香附中PDE4酶抑制剂的发现及其激活cAMP/PKA/CREB/BDNF通路发挥抗抑郁的分子机制

The iridoid glycosides from Cyperus rotundus acts well on antidepression and its antitdepressant effect is superior to the positive control drug fluoxetine has been proved by integrated multi-model screening. Furthermore, its antidepressant activity is closely related to a signaling transduction pathway: cAMP/PKA/CREB/BDNF and a enzyme: PDE4. On the basis, 29 iridoid compounds were isolated from the rhizomes of Cyperus rotundus. However, whether the above iridoid compounds have antidepressant activity? Are their antidepressant mechanism of action closely associated with the above signaling transduction pathway and PDE4? In order to elucidate the antidepressant active components from Cyperus rotundus and their mechanism, the isolation and identification of antidepressant iridoid ingredients form the Cyperus rotundus will be studied. Then, methods of rats model of chronically depressive stress, immunohistochemistry and western blot will be adopted to analyze influences of the antidepressant active components from Cyperus rotundus on “cAMP/PKA/CREB/BDNF” signaling transduction pathway. The research results of this project will establish a solid foundation for discovering antidepressant active components and leading compounds, and demonstrate theoretical as well as practical values.

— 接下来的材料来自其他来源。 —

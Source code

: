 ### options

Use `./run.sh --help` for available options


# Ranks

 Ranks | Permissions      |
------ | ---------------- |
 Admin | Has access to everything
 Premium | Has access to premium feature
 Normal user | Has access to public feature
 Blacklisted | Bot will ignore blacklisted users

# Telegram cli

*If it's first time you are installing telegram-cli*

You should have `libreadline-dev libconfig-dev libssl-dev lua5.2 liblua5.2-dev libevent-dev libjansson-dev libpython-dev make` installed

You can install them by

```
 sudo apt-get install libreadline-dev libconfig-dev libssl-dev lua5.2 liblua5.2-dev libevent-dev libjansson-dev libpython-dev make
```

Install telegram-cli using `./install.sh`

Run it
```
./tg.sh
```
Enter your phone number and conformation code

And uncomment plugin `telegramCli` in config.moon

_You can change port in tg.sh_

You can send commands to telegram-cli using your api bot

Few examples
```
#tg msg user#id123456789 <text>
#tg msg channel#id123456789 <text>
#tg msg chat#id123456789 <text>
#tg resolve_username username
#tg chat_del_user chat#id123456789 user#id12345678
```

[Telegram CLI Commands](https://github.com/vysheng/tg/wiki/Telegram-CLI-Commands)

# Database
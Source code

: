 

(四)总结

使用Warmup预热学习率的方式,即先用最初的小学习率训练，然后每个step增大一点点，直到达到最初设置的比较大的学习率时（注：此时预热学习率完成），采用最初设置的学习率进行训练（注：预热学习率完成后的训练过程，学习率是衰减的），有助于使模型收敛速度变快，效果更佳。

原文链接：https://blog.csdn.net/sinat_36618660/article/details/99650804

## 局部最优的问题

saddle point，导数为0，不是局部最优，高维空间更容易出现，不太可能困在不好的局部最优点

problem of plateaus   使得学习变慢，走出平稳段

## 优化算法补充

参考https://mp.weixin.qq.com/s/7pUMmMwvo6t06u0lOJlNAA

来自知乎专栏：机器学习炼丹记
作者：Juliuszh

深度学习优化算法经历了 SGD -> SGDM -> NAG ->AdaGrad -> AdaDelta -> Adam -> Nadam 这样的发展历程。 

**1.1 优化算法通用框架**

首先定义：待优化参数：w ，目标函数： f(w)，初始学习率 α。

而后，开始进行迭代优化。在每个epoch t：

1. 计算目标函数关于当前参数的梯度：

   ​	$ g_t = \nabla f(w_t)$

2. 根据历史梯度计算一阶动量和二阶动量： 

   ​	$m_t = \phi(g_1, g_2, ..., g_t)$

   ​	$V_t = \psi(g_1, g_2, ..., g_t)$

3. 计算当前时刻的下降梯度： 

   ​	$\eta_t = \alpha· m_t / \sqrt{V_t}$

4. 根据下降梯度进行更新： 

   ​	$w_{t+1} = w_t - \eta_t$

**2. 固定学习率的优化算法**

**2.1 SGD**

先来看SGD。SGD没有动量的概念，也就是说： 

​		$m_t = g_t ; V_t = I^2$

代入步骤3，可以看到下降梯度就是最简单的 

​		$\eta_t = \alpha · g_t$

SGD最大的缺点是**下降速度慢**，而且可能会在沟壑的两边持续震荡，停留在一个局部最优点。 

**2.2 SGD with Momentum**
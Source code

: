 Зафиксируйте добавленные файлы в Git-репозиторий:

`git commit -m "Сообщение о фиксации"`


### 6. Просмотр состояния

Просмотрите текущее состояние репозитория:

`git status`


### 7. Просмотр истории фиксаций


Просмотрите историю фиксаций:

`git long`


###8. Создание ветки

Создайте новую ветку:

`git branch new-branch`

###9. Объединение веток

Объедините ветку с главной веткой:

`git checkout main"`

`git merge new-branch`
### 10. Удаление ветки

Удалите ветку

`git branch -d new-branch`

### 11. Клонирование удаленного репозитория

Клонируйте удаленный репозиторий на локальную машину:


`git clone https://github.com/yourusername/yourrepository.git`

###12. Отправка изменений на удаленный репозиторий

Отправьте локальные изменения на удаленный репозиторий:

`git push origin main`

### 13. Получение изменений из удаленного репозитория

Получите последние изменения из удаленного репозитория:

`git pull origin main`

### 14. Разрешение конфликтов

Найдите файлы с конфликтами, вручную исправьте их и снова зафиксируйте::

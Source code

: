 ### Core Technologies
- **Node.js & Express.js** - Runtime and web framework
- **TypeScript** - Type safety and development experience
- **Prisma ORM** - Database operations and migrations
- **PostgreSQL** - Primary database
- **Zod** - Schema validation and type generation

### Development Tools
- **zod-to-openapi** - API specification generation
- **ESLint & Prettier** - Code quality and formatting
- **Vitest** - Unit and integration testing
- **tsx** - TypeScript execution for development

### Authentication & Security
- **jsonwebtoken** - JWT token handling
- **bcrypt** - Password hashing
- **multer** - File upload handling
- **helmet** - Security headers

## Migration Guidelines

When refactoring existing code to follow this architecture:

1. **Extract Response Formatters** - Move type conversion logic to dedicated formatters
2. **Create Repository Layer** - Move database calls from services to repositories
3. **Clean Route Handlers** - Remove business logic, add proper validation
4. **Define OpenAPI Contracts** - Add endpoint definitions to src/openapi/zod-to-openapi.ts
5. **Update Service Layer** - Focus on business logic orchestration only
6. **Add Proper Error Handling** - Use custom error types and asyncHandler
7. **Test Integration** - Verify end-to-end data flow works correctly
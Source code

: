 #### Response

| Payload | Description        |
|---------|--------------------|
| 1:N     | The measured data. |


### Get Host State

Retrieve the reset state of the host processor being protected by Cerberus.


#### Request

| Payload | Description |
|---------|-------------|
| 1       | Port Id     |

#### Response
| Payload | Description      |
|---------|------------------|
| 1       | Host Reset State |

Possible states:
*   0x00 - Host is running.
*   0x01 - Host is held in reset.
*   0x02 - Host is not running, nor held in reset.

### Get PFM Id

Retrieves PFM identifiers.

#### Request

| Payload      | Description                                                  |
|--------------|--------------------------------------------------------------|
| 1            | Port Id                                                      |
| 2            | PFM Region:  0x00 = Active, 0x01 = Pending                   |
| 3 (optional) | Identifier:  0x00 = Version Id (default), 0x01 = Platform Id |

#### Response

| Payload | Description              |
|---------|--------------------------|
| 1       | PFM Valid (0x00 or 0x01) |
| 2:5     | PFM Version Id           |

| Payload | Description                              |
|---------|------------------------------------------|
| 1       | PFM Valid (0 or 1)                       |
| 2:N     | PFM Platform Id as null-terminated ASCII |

前期多模型筛选证实香附总环烯醚萜苷具有明确的抗抑郁活性，其作用优于氟西汀并且与磷酸二酯酶4（PDE4）以及cAMP/PKA/CREB/BDNF信号转导通路有密切关联。在此基础上，从香附中系统分离鉴定了29个环烯醚萜苷。但香附环烯醚萜苷单体是否具有抗抑郁活性？其作用机制是否通过抑制PDE4酶，进而激活cAMP/PKA/CREB/BDNF通路发挥抗抑郁作用？本项目以香附环烯醚萜苷类成分为重点，以PDE4酶为靶标，将进一步系统筛选香附抗抑郁活性成分；采用大鼠慢性应激抑郁模型、免疫组织化学、蛋白印迹等研究方法，详细分析它们对cAMP/PKA/CREB/BDNF信号转导通路的调节作用，从分子水平阐明香附环烯醚萜苷类成分激活该通路发挥抗抑郁作用的分子生物学机制。本研究为寻找具有抗抑郁的中草药活性成分、发现治疗抑郁症药物先导化合物奠定基础，具有重要的理论研究意义和应用价值。

抑郁症是一种高患病率、高致残率以及高自杀率的严重精神性疾患，属于情感性精神障碍。中药及天然药物是抗抑郁先导化合物和新药发现的重要来源。我们前期工作表明香附总环烯醚萜苷具有明确的抗抑郁活性，其作用优于阳性药氟西汀且与磷酸二酯酶4（PDE4）以及cAMP/PKA/CREB/BDNF信号通路有密切关联。本项目研究了中药香附（Cyperus rotundus L.）中PDE4酶抑制剂发现、抗抑郁活性成分筛选及其富集制备和作用机制研究。从中药香附抗抑郁有效部位筛选得到19个PDE4酶抑制剂，包括12个环烯醚萜苷、4个三萜皂苷和3个酚类化合物。其中，7个PDE4酶抑制剂具有较强的抗抑郁活性，并建立了这7个抗抑郁活性成分富集制备方法。作用机制研究表明，7个香附抗抑郁活性成分通过抑制PDE4酶，进而激活cAMP/PKA/CREB/BDNF通路发挥抗抑郁作用，并发表SCI收录论文5篇，会议论文1篇。本项目属于基础研究，为新药开发提供理论和实验依据，具有重要的理论研究意义和应用价值。